Today’s readings remind me that we are all—yes all, every last one of us on this planet—children of God. That means we are all brothers and sisters. He loves us all as our heavenly Father. He is willing to sacrifice Himself for us and is willing to share His life, His Holy Spirit, with anyone who asks him. We should be able to understand something of the heart of God and His parental love, because however poorly we behave as human beings, we still usually retain a sense of love for our children and want to give them “good gifts.” And we know that if there is anything that grieves parents more than anything else it is when they see their children divided, fighting and filled with mistrust and hate for each other.
I am struck by how often St Paul speaks—as he does today—of God’s work in the world as reconciliation. We in turn, as Christians, as His children, share in His ministry of reconciliation. “In Christ, God was reconciling the world to himself, not counting their trespasses against them, and entrusting to us the message of reconciliation. So we are ambassadors for Christ, God making his appeal through us” (2 Cor 5:19-20).
We have all kinds of ministries in the OCA, our parishes and our dioceses. But a new one we could surely use is a Department of Reconciliation.

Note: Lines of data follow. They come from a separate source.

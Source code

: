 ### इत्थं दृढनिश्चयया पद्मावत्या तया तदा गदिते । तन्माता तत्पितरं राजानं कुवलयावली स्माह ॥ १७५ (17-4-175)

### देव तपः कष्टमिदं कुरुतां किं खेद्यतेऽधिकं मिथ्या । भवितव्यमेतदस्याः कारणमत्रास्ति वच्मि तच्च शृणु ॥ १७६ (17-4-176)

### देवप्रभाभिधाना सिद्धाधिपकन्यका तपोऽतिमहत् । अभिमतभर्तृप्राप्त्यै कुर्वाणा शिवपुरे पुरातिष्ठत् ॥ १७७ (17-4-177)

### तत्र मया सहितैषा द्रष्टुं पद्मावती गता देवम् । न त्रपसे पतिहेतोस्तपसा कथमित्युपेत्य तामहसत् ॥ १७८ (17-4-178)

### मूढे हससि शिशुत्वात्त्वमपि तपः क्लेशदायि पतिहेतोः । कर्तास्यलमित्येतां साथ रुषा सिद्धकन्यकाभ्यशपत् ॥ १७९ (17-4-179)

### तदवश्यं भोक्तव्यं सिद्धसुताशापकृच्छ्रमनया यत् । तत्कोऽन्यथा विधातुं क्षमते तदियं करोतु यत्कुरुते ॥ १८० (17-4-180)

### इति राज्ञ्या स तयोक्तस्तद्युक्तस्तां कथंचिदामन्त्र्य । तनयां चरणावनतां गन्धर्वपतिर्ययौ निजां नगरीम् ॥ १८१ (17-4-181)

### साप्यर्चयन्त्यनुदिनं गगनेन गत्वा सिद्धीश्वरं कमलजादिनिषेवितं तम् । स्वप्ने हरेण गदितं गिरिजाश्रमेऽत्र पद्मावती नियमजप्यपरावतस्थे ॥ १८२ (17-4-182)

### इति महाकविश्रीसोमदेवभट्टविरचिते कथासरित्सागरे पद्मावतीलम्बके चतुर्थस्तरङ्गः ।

Orthodox Exhibit at Villanova University
The Saint Tikhon’s Seminary Board of Trustees will meet this Friday at Villanova University in connection with the opening of a major exhibit of icons and liturgical items organized by STS board member Father John Perich, who directs the museum of the Orthodox Church of America based at Saint Tikhon’s Monastery.
Father John is also Administrator of Saint Nicholas Orthodox Cathedral in Washington, DC and pastor of Saint Herman of Alaska Church in Gradyville, PA.

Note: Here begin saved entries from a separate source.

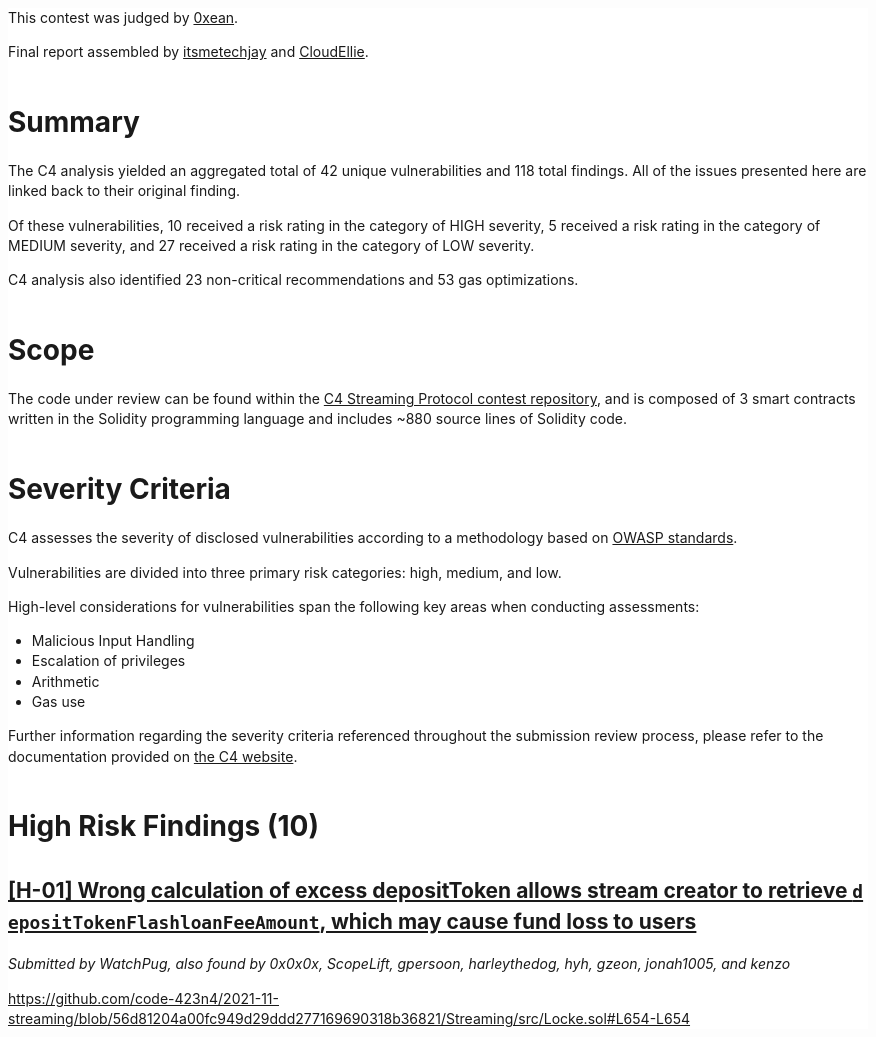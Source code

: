 This contest was judged by [0xean](https://github.com/0xean).

Final report assembled by [itsmetechjay](https://twitter.com/itsmetechjay) and [CloudEllie](https://twitter.com/CloudEllie1).

# Summary

The C4 analysis yielded an aggregated total of 42 unique vulnerabilities and 118 total findings. All of the issues presented here are linked back to their original finding.

Of these vulnerabilities, 10 received a risk rating in the category of HIGH severity, 5 received a risk rating in the category of MEDIUM severity, and 27 received a risk rating in the category of LOW severity.

C4 analysis also identified 23 non-critical recommendations and 53 gas optimizations.

# Scope

The code under review can be found within the [C4 Streaming Protocol contest repository](https://github.com/code-423n4/2021-11-streaming), and is composed of 3 smart contracts written in the Solidity programming language and includes ~880 source lines of Solidity code.

# Severity Criteria

C4 assesses the severity of disclosed vulnerabilities according to a methodology based on [OWASP standards](https://owasp.org/www-community/OWASP_Risk_Rating_Methodology).

Vulnerabilities are divided into three primary risk categories: high, medium, and low.

High-level considerations for vulnerabilities span the following key areas when conducting assessments:

- Malicious Input Handling
- Escalation of privileges
- Arithmetic
- Gas use

Further information regarding the severity criteria referenced throughout the submission review process, please refer to the documentation provided on [the C4 website](https://code423n4.com).

# High Risk Findings (10)
## [[H-01] Wrong calculation of excess depositToken allows stream creator to retrieve `depositTokenFlashloanFeeAmount`, which may cause fund loss to users](https://github.com/code-423n4/2021-11-streaming-findings/issues/241)
_Submitted by WatchPug, also found by 0x0x0x, ScopeLift, gpersoon, harleythedog, hyh, gzeon, jonah1005, and kenzo_

<https://github.com/code-423n4/2021-11-streaming/blob/56d81204a00fc949d29ddd277169690318b36821/Streaming/src/Locke.sol#L654-L654>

The seven-week exhibit is part of a larger program of lectures and events that will include presentations by Metropolitan Kallistos (Ware) and Father Justin, the librarian of Saint Catherine’s Monastery on Mount Sinai. This weekend Villanova University will award an honorary doctorate to Metropolitan Hilarion (Alfeyev) of Volokalamsk, who serves as Chairman of the Department of External Church Relations and is a permanent member of the Holy Synod of the Patriarchate of Moscow (and is also on the Board of Saint Vladimir’s Seminary). He is a noted theologian, church historian, and composer and is known for his work in building inter-church relations between the Orthodox and Roman Catholic Churches.
Villanova University, as a Roman Catholic institution, is sponsoring this program as part of the special ecumenical Year of Faith proclaimed by Pope Benedict XVI, for whom relations with the Orthodox Churches are the top ecumenical priority. The Year of Faith was declared by the Pope to give “renewed energy to the mission of the whole Church to lead men and women out of the desert they often are in and toward the place of life: friendship with Christ who gives us fullness of life.”
For more about the exhibit and the program of lectures from now through December see the announcement on the OCA website.
The chancellor is a board member of all the OCA seminaries but on this occasion I will be with the Archbishop Nikon and the Diocese of New England in Salem, Massachusetts for their diocesan assembly (I’m told that Salem is quite the place to be on the weekend before Halloween).